At first this is all relatively low key i.e. flashing lights in the sky and mysterious green gas that wafts under the bedroom door of their granddaughter, leading to the appearance of a miniature, cavorting gremloid (my terminology). Like I said low key.

By the 60-minute mark, however, the proverbial shit has well and truly hit the space-time continuum fan as giant stop-motion monsters do battle in the Williams’ front yard. Later, Grant wanders out to see what’s going on and observes that the place has now been covered in cheap matte shots of dune buggies and other futuristic tat, etc., etc.

Watching, let alone trying to write something coherent about this movie is tough. The Day Time Ended basically makes little or no sense whatsoever and the closing act is almost as if the filmmakers said “well sod it then”.

Maybe, just maybe you could say that its open-ended narrative prefigures Prometheus by leaving so much unanswered and inviting viewers to ruminate on the bigger questions of existence. A more honest assessment would be that it’s nothing of the sort. Rather the last of the budget had been spunked on some special effect shots of futuristic bio-domes and it was time to call it a day – The Day the Budget Ended if you will.

What is most interesting about The Day Time Ended and the best reason for this new release from 88 Films, are the plentiful stop animation sequences. While not in the same superlative league as Ray Harryhausen, the work on display by Dave Allen, who would later receive some acclaim for Batteries Not Included, is chintzy and fun.

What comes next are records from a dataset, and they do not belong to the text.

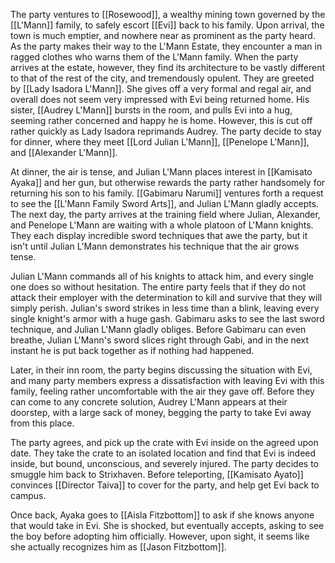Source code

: The party ventures to [[Rosewood]], a wealthy mining town governed by the [[L'Mann]] family, to safely escort [[Evi]] back to his family. Upon arrival, the town is much emptier, and nowhere near as prominent as the party heard. As the party makes their way to the L'Mann Estate, they encounter a man in ragged clothes who warns them of the L'Mann family. When the party arrives at the estate, however, they find its architecture to be vastly different to that of the rest of the city, and tremendously opulent. They are greeted by [[Lady Isadora L'Mann]]. She gives off a very formal and regal air, and overall does not seem very impressed with Evi being returned home. His sister, [[Audrey L'Mann]] bursts in the room, and pulls Evi into a hug, seeming rather concerned and happy he is home. However, this is cut off rather quickly as Lady Isadora reprimands Audrey. The party decide to stay for dinner, where they meet [[Lord Julian L'Mann]], [[Penelope L'Mann]], and [[Alexander L'Mann]]. 

At dinner, the air is tense, and Julian L'Mann places interest in [[Kamisato Ayaka]] and her gun, but otherwise rewards the party rather handsomely for returning his son to his family. [[Gabimaru Narumi]] ventures forth a request to see the [[L'Mann Family Sword Arts]], and Julian L'Mann gladly accepts. The next day, the party arrives at the training field where Julian, Alexander, and Penelope L'Mann are waiting with a whole platoon of L'Mann knights. They each display incredible sword techniques that awe the party, but it isn't until Julian L'Mann demonstrates his technique that the air grows tense.

Julian L'Mann commands all of his knights to attack him, and every single one does so without hesitation. The entire party feels that if they do not attack their employer with the determination to kill and survive that they will simply perish. Julian's sword strikes in less time than a blink, leaving every single knight's armor with a huge gash. Gabimaru asks to see the last sword technique, and Julian L'Mann gladly obliges. Before Gabimaru can even breathe, Julian L'Mann's sword slices right through Gabi, and in the next instant he is put back together as if nothing had happened.

Later, in their inn room, the party begins discussing the situation with Evi, and many party members express a dissatisfaction with leaving Evi with this family, feeling rather uncomfortable with the air they gave off. Before they can come to any concrete solution, Audrey L'Mann appears at their doorstep, with a large sack of money, begging the party to take Evi away from this place.

The party agrees, and pick up the crate with Evi inside on the agreed upon date. They take the crate to an isolated location and find that Evi is indeed inside, but bound, unconscious, and severely injured. The party decides to smuggle him back to Strixhaven. Before teleporting, [[Kamisato Ayato]] convinces [[Director Taiva]] to cover for the party, and help get Evi back to campus.

Once back, Ayaka goes to [[Aisla Fitzbottom]] to ask if she knows anyone that would take in Evi. She is shocked, but eventually accepts, asking to see the boy before adopting him officially. However, upon sight, it seems like she actually recognizes him as [[Jason Fitzbottom]].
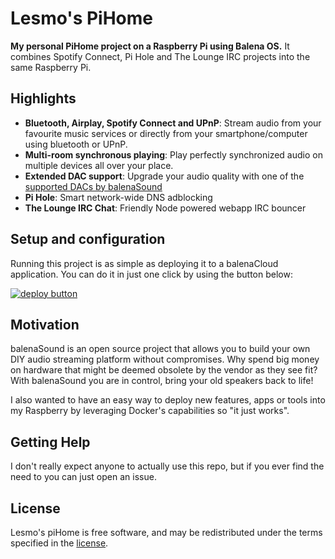 # Lesmo's PiHome

**My personal PiHome project on a Raspberry Pi using Balena OS.** It combines Spotify Connect, Pi Hole and The Lounge IRC projects into the same Raspberry Pi.

## Highlights

- **Bluetooth, Airplay, Spotify Connect and UPnP**: Stream audio from your favourite music services or directly from your smartphone/computer using bluetooth or UPnP.
- **Multi-room synchronous playing**: Play perfectly synchronized audio on multiple devices all over your place.
- **Extended DAC support**: Upgrade your audio quality with one of the [supported DACs by balenaSound](https://sound.balenalabs.io/docs/audio-interfaces/#dac-boards)
- **Pi Hole**: Smart network-wide DNS adblocking
- **The Lounge IRC Chat**: Friendly Node powered webapp IRC bouncer

## Setup and configuration

Running this project is as simple as deploying it to a balenaCloud application. You can do it in just one click by using the button below:

[![deploy button](https://balena.io/deploy.svg)](https://dashboard.balena-cloud.com/deploy?repoUrl=https://github.com/lesmo/pi-home&defaultDeviceType=raspberry-pi)

## Motivation

balenaSound is an open source project that allows you to build your own DIY audio streaming platform without compromises. Why spend big money on hardware that might be deemed obsolete by the vendor as they see fit? With balenaSound you are in control, bring your old speakers back to life!

I also wanted to have an easy way to deploy new features, apps or tools into my Raspberry by leveraging Docker's capabilities so "it just works".

## Getting Help

I don't really expect anyone to actually use this repo, but if you ever find the need to you can just open an issue.

## License

Lesmo's piHome is free software, and may be redistributed under the terms specified in the [license](https://github.com/lesmo/pi-home/blob/master/LICENSE).
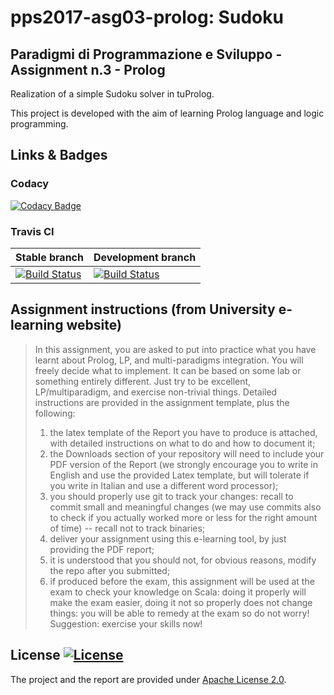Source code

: # pps2017-asg03-prolog: Sudoku #

## Paradigmi di Programmazione e Sviluppo - Assignment n.3 - Prolog ##

Realization of a simple Sudoku solver in tuProlog.

This project is developed with the aim of learning Prolog language and logic programming.

## Links & Badges ##

### Codacy ###

[![Codacy Badge](https://api.codacy.com/project/badge/Grade/81a68877f6ab4e10a385bfd86958605f)](https://www.codacy.com/app/NiccoMlt/pps2017-asg03-prolog?utm_source=github.com&amp;utm_medium=referral&amp;utm_content=NiccoMlt/pps2017-asg03-prolog&amp;utm_campaign=Badge_Grade)


### Travis CI ###

<center>

|                                                                 Stable branch                                                                 |                                                               Development branch                                                               |
|-----------------------------------------------------------------------------------------------------------------------------------------------|------------------------------------------------------------------------------------------------------------------------------------------------|
| [![Build Status](https://travis-ci.com/NiccoMlt/pps2017-asg03-prolog.svg?branch=master)](https://travis-ci.com/NiccoMlt/pps2017-asg03-prolog) | [![Build Status](https://travis-ci.com/NiccoMlt/pps2017-asg03-prolog.svg?branch=develop)](https://travis-ci.com/NiccoMlt/pps2017-asg03-prolog) |

</center>

## Assignment instructions (from University e-learning website) ##

> In this assignment, you are asked to put into practice what you have learnt about Prolog, LP, and multi-paradigms integration. 
> You will freely decide what to implement. 
> It can be based on some lab or something entirely different. 
> Just try to be excellent, LP/multiparadigm, and exercise non-trivial things. 
> Detailed instructions are provided in the assignment template, plus the following:
> 1. the latex template of the Report you have to produce is attached, with detailed instructions on what to do and how to document it;
> 2. the Downloads section of your repository will need to include your PDF version of the Report
>    (we strongly encourage you to write in English and use the provided Latex template, but will tolerate if you write in Italian and use a different word processor);
> 3. you should properly use git to track your changes: recall to commit small and meaningful changes
>    (we may use commits also to check if you actually worked more or less for the right amount of time) -- recall not to track binaries;
> 4. deliver your assignment using this e-learning tool, by just providing the PDF report;
> 5. it is understood that you should not, for obvious reasons, modify the repo after you submitted;
> 6. if produced before the exam, this assignment will be used at the exam to check your knowledge on Scala: 
>    doing it properly will make the exam easier, doing it not so properly does not change things: you will be able to remedy at the exam so do not worry! 
> Suggestion: exercise your skills now!

## License [![License](https://img.shields.io/badge/License-Apache%202.0-blue.svg)](https://opensource.org/licenses/Apache-2.0) ##

The project and the report are provided under [Apache License 2.0](https://www.apache.org/licenses/LICENSE-2.0).
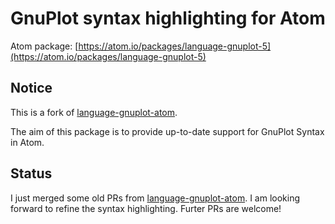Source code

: # GnuPlot syntax highlighting for Atom
Atom package: [https://atom.io/packages/language-gnuplot-5](https://atom.io/packages/language-gnuplot-5)

## Notice
This is a fork of [language-gnuplot-atom](https://github.com/jinhuang/language-gnuplot-atom).

The aim of this package is to provide up-to-date support for GnuPlot Syntax in Atom.


## Status

I just merged some old PRs from [language-gnuplot-atom](https://github.com/jinhuang/language-gnuplot-atom). I am looking forward to refine the syntax highlighting. Furter PRs are welcome!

Also The Day Time Ended affords viewers the opportunity to witness the mega acting talents of the former Mrs. Shatner (Marcy Lafferty) and the son of Robert Mitchum, Christopher, who turns up in a pretty superfluous errant father role.

The Day Time Ended is not a film that I’ll be revisiting anytime soon, but maybe, just maybe if Grant Williams was right and we experience everything, past present and future simultaneously, then it’s not something I really have to worry about anyway.
Somewhere out in space-time I am still watching this cheesy film. Forever. For all time. What a frightening thought.

The Day Time Ended is out now – I’ll be honest, it sounds like a fantastic mess to me, not one to be missed.